Are these spaces of continuous functions equivalent? I'm wondering if $C([0,T]\times\mathbb{R}^n)$ and $C([0,T];C(\mathbb{R}^n))$ are equivalent. I know I can show $C([0,T];C(\mathbb{R}^n))\hookrightarrow C([0,T]\times\mathbb{R}^n)$ through
$$|f(t,x)|\leq |f(t,x)-f(t',x)|+|f(t',x)|$$ by using uniform continuity in $t$ to $C(\mathbb{R}^n)$. However, when going the other direction, I know for fixed $x\in\mathbb{R}^n$, $f(t,x)$ is uniformly continuous in time, but I don't know if this uniform modulus of continuity is uniform over $x$ as it would be in $C([0,T];C(\mathbb{R}^n))$.
Edit since I can't comment: $C(\mathbb{R}^n)$ is the set of continuous, bounded functions from $\mathbb{R}^n$ to $\mathbb{R}$.
 A: If you consider $C_b([0,T]\times\mathbb{R}^n)$ and $C([0,T],C_b(\mathbb{R}^n))$ then both are Banach algebras with the supremum norm, and they are isometrically isomorphic as Banach algebras.

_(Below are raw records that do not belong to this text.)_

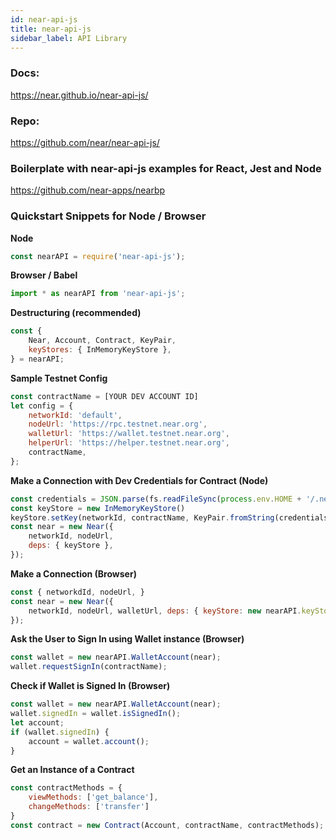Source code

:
 ```yaml
---
id: near-api-js
title: near-api-js
sidebar_label: API Library
---
```



### Docs:
https://near.github.io/near-api-js/
### Repo:
https://github.com/near/near-api-js/

### Boilerplate with near-api-js examples for React, Jest and Node
https://github.com/near-apps/nearbp

### Quickstart Snippets for Node / Browser

**Node**
```js
const nearAPI = require('near-api-js');
```

**Browser / Babel**
```js
import * as nearAPI from 'near-api-js';
```

**Destructuring (recommended)**
```js
const {
    Near, Account, Contract, KeyPair,
    keyStores: { InMemoryKeyStore },
} = nearAPI;
```

**Sample Testnet Config**
```js
const contractName = [YOUR DEV ACCOUNT ID]
let config = {
    networkId: 'default',
    nodeUrl: 'https://rpc.testnet.near.org',
    walletUrl: 'https://wallet.testnet.near.org',
    helperUrl: 'https://helper.testnet.near.org',
    contractName,
};
```

**Make a Connection with Dev Credentials for Contract (Node)**
```js
const credentials = JSON.parse(fs.readFileSync(process.env.HOME + '/.near-credentials/default/' + contractName + '.json'));
const keyStore = new InMemoryKeyStore()
keyStore.setKey(networkId, contractName, KeyPair.fromString(credentials.private_key));
const near = new Near({
	networkId, nodeUrl,
	deps: { keyStore },
});

```
**Make a Connection (Browser)**
```js
const { networkdId, nodeUrl, }
const near = new Near({
    networkId, nodeUrl, walletUrl, deps: { keyStore: new nearAPI.keyStores.BrowserLocalStorageKeyStore() }
});
```

**Ask the User to Sign In using Wallet instance (Browser)**
```js
const wallet = new nearAPI.WalletAccount(near);
wallet.requestSignIn(contractName);
```

**Check if Wallet is Signed In (Browser)**
```js
const wallet = new nearAPI.WalletAccount(near);
wallet.signedIn = wallet.isSignedIn();
let account;
if (wallet.signedIn) {
    account = wallet.account();
}
```

**Get an Instance of a Contract**
```js
const contractMethods = {
    viewMethods: ['get_balance'],
    changeMethods: ['transfer']
}
const contract = new Contract(Account, contractName, contractMethods);
```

Namely both are algebras with the pointwise addition and multiplication, and with norms
$$
\|f\|=\sup\{\|f(t)\|:\ t\in[0,T]\},\qquad\qquad f\in C([0,T],C_b(\mathbb R^n)),
$$
$$
\|g\|=\sup\{|g(t,x):\ t\in[0,T],\ x\in\mathbb R^n\},\qquad\qquad g\in C_b([0,T]\times\mathbb R^n).
$$
One defines $\Psi:C([0,T],C_b(\mathbb R^n))\to C_b([0,T]\times\mathbb R^n)$ by
$$
(\Psi f)(t,x)=f(t)(x). 
$$
Because the operations are pointwise, it is trivial to check that this is an algebra homomorphism. We also have
\begin{align}
\|\psi f\|&=\sup\{|f(t)(x)|:\ t\in[0,T],\ x\in\mathbb R^n\}\\[0.2cm]
&=\sup\{\|f(t)\|:\ t\in[0,T]\}\\[0.2cm]
&=\|f\|.
\end{align}
So $\Psi$ is an isometry. In particular, it is injective. Finally, let $g\in C_b([0,T]\times\mathbb R^n)$. We define $f(t)\in C_b(\mathbb R^n)$ by $f(t)(x)=g(t,x)$. Then $f$ is continuous and $\Psi f=g$, showing that $\Psi$ is bijective. That is, we have shown that $\Psi$ is a bijective isometric isomorphism of algebras.